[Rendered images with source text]
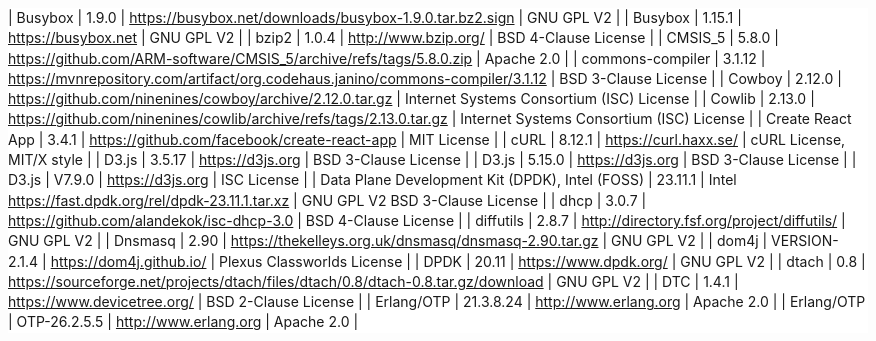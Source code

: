 | Busybox                                         | 1.9.0                | https://busybox.net/downloads/busybox-1.9.0.tar.bz2.sign                                                                              | GNU GPL V2                                                 |
| Busybox                                         | 1.15.1               | https://busybox.net                                                                                                                   | GNU GPL V2                                                 |
| bzip2                                           | 1.0.4                | http://www.bzip.org/                                                                                                                  | BSD 4-Clause License                                       |
| CMSIS_5                                         | 5.8.0                | https://github.com/ARM-software/CMSIS_5/archive/refs/tags/5.8.0.zip                                                                   | Apache 2.0                                                 |
| commons-compiler                                | 3.1.12               | https://mvnrepository.com/artifact/org.codehaus.janino/commons-compiler/3.1.12                                                        | BSD 3-Clause License                                       |
| Cowboy                                          | 2.12.0               | https://github.com/ninenines/cowboy/archive/2.12.0.tar.gz                                                                             | Internet Systems Consortium (ISC) License                  |
| Cowlib                                          | 2.13.0               | https://github.com/ninenines/cowlib/archive/refs/tags/2.13.0.tar.gz                                                                   | Internet Systems Consortium (ISC) License                  |
| Create React App                                | 3.4.1                | https://github.com/facebook/create-react-app                                                                                          | MIT License                                                |
| cURL                                            | 8.12.1               | https://curl.haxx.se/                                                                                                                 | cURL License, MIT/X style                                  |
| D3.js                                           | 3.5.17               | https://d3js.org                                                                                                                      | BSD 3-Clause License                                       |
| D3.js                                           | 5.15.0               | https://d3js.org                                                                                                                      | BSD 3-Clause License                                       |
| D3.js                                           | V7.9.0               | https://d3js.org                                                                                                                      | ISC License                                                |
| Data Plane Development Kit (DPDK), Intel (FOSS) | 23.11.1              | Intel  https://fast.dpdk.org/rel/dpdk-23.11.1.tar.xz                                                                                  | GNU GPL V2  BSD 3-Clause License                           |
| dhcp                                            | 3.0.7                | https://github.com/alandekok/isc-dhcp-3.0                                                                                             | BSD 4-Clause License                                       |
| diffutils                                       | 2.8.7                | http://directory.fsf.org/project/diffutils/                                                                                           | GNU GPL V2                                                 |
| Dnsmasq                                         | 2.90                 | https://thekelleys.org.uk/dnsmasq/dnsmasq-2.90.tar.gz                                                                                 | GNU GPL V2                                                 |
| dom4j                                           | VERSION-2.1.4        | https://dom4j.github.io/                                                                                                              | Plexus Classworlds License                                 |
| DPDK                                            | 20.11                | https://www.dpdk.org/                                                                                                                 | GNU GPL V2                                                 |
| dtach                                           | 0.8                  | https://sourceforge.net/projects/dtach/files/dtach/0.8/dtach-0.8.tar.gz/download                                                      | GNU GPL V2                                                 |
| DTC                                             | 1.4.1                | https://www.devicetree.org/                                                                                                           | BSD 2-Clause License                                       |
| Erlang/OTP                                      | 21.3.8.24            | http://www.erlang.org                                                                                                                 | Apache 2.0                                                 |
| Erlang/OTP                                      | OTP-26.2.5.5         | http://www.erlang.org                                                                                                                 | Apache 2.0                                                 |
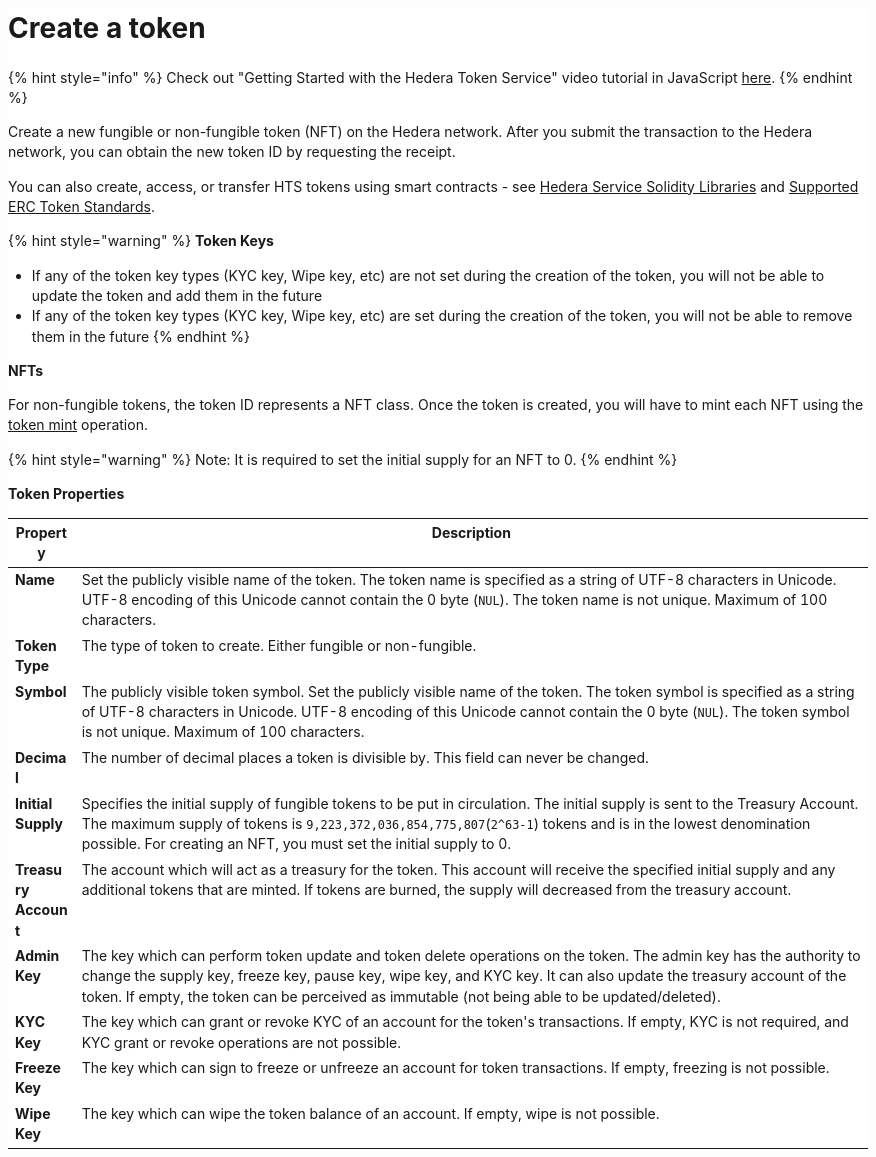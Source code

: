 # Create a token

{% hint style="info" %}
Check out "Getting Started with the Hedera Token Service" video tutorial in JavaScript [here](https://youtu.be/lp3mwdYEZEk).
{% endhint %}

Create a new fungible or non-fungible token (NFT) on the Hedera network. After you submit the transaction to the Hedera network, you can obtain the new token ID by requesting the receipt.

You can also create, access, or transfer HTS tokens using smart contracts - see [Hedera Service Solidity Libraries](https://docs.hedera.com/guides/docs/sdks/smart-contracts/hedera-service-solidity-libraries) and [Supported ERC Token Standards](https://docs.hedera.com/guides/core-concepts/smart-contracts/supported-erc-token-standards).

{% hint style="warning" %}
**Token Keys**&#x20;

* If any of the token key types (KYC key, Wipe key, etc) are not set during the creation of the token, you will not be able to update the token and add them in the future
* If any of the token key types (KYC key, Wipe key, etc) are set during the creation of the token, you will not be able to remove them in the future
{% endhint %}

**NFTs**

For non-fungible tokens, the token ID represents a NFT class. Once the token is created, you will have to mint each NFT using the [token mint](mint-a-token.md) operation.

{% hint style="warning" %}
Note: It is required to set the initial supply for an NFT to 0.
{% endhint %}

**Token Properties**

| Property               | Description                                                                                                                                                                                                                                                                                                                                        |
| ---------------------- | -------------------------------------------------------------------------------------------------------------------------------------------------------------------------------------------------------------------------------------------------------------------------------------------------------------------------------------------------- |
| **Name**               | Set the publicly visible name of the token. The token name is specified as a string of UTF-8 characters in Unicode. UTF-8 encoding of this Unicode cannot contain the 0 byte (`NUL`). The token name is not unique. Maximum of 100 characters.                                                                                                     |
| **Token Type**         | The type of token to create. Either fungible or non-fungible.                                                                                                                                                                                                                                                                                      |
| **Symbol**             | The publicly visible token symbol. Set the publicly visible name of the token. The token symbol is specified as a string of UTF-8 characters in Unicode. UTF-8 encoding of this Unicode cannot contain the 0 byte (`NUL`). The token symbol is not unique. Maximum of 100 characters.                                                              |
| **Decimal**            | The number of decimal places a token is divisible by. This field can never be changed.                                                                                                                                                                                                                                                             |
| **Initial Supply**     | Specifies the initial supply of fungible tokens to be put in circulation. The initial supply is sent to the Treasury Account. The maximum supply of tokens is `9,223,372,036,854,775,807`(`2^63-1`) tokens and is in the lowest denomination possible. For creating an NFT, you must set the initial supply to 0.                                  |
| **Treasury Account**   | The account which will act as a treasury for the token. This account will receive the specified initial supply and any additional tokens that are minted. If tokens are burned, the supply will decreased from the treasury account.                                                                                                               |
| **Admin Key**          | The key which can perform token update and token delete operations on the token. The admin key has the authority to change the supply key, freeze key, pause key, wipe key, and KYC key. It can also update the treasury account of the token. If empty, the token can be perceived as immutable (not being able to be updated/deleted).           |
| **KYC Key**            | The key which can grant or revoke KYC of an account for the token's transactions. If empty, KYC is not required, and KYC grant or revoke operations are not possible.                                                                                                                                                                              |
| **Freeze Key**         | The key which can sign to freeze or unfreeze an account for token transactions. If empty, freezing is not possible.                                                                                                                                                                                                                                |
| **Wipe Key**           | The key which can wipe the token balance of an account. If empty, wipe is not possible.                                                                                                                                                                                                                                                            |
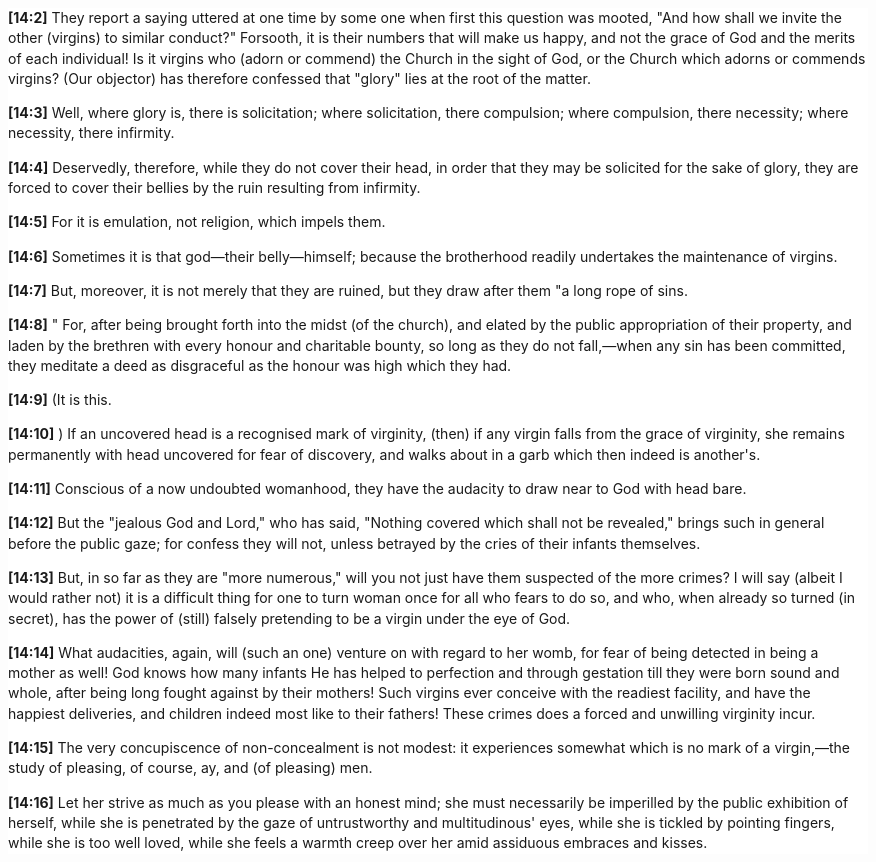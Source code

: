 **[14:2]** They report a saying uttered at one time by some one when first this question was mooted, "And how shall we invite the other (virgins) to similar conduct?" Forsooth, it is their numbers that will make us happy, and not the grace of God and the merits of each individual! Is it virgins who (adorn or commend) the Church in the sight of God, or the Church which adorns or commends virgins? (Our objector) has therefore confessed that "glory" lies at the root of the matter.

**[14:3]** Well, where glory is, there is solicitation; where solicitation, there compulsion; where compulsion, there necessity; where necessity, there infirmity.

**[14:4]** Deservedly, therefore, while they do not cover their head, in order that they may be solicited for the sake of glory, they are forced to cover their bellies by the ruin resulting from infirmity.

**[14:5]** For it is emulation, not religion, which impels them.

**[14:6]** Sometimes it is that god—their belly—himself; because the brotherhood readily undertakes the maintenance of virgins.

**[14:7]** But, moreover, it is not merely that they are ruined, but they draw after them "a long rope of sins.

**[14:8]** " For, after being brought forth into the midst (of the church), and elated by the public appropriation of their property, and laden by the brethren with every honour and charitable bounty, so long as they do not fall,—when any sin has been committed, they meditate a deed as disgraceful as the honour was high which they had.

**[14:9]** (It is this.

**[14:10]** ) If an uncovered head is a recognised mark of virginity, (then) if any virgin falls from the grace of virginity, she remains permanently with head uncovered for fear of discovery, and walks about in a garb which then indeed is another's.

**[14:11]** Conscious of a now undoubted womanhood, they have the audacity to draw near to God with head bare.

**[14:12]** But the "jealous God and Lord," who has said, "Nothing covered which shall not be revealed," brings such in general before the public gaze; for confess they will not, unless betrayed by the cries of their infants themselves.

**[14:13]** But, in so far as they are "more numerous," will you not just have them suspected of the more crimes? I will say (albeit I would rather not) it is a difficult thing for one to turn woman once for all who fears to do so, and who, when already so turned (in secret), has the power of (still) falsely pretending to be a virgin under the eye of God.

**[14:14]** What audacities, again, will (such an one) venture on with regard to her womb, for fear of being detected in being a mother as well! God knows how many infants He has helped to perfection and through gestation till they were born sound and whole, after being long fought against by their mothers! Such virgins ever conceive with the readiest facility, and have the happiest deliveries, and children indeed most like to their fathers!  These crimes does a forced and unwilling virginity incur.

**[14:15]** The very concupiscence of non-concealment is not modest: it experiences somewhat which is no mark of a virgin,—the study of pleasing, of course, ay, and (of pleasing) men.

**[14:16]** Let her strive as much as you please with an honest mind; she must necessarily be imperilled by the public exhibition of herself, while she is penetrated by the gaze of untrustworthy and multitudinous' eyes, while she is tickled by pointing fingers, while she is too well loved, while she feels a warmth creep over her amid assiduous embraces and kisses.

EXERCISE GOAL = From the records above, pull every line that has the string "mark" and copy it.

FINAL ANSWER =
**[14:10]** ) If an uncovered head is a recognised mark of virginity, (then) if any virgin falls from the grace of virginity, she remains permanently with head uncovered for fear of discovery, and walks about in a garb which then indeed is another's.
**[14:15]** The very concupiscence of non-concealment is not modest: it experiences somewhat which is no mark of a virgin,—the study of pleasing, of course, ay, and (of pleasing) men.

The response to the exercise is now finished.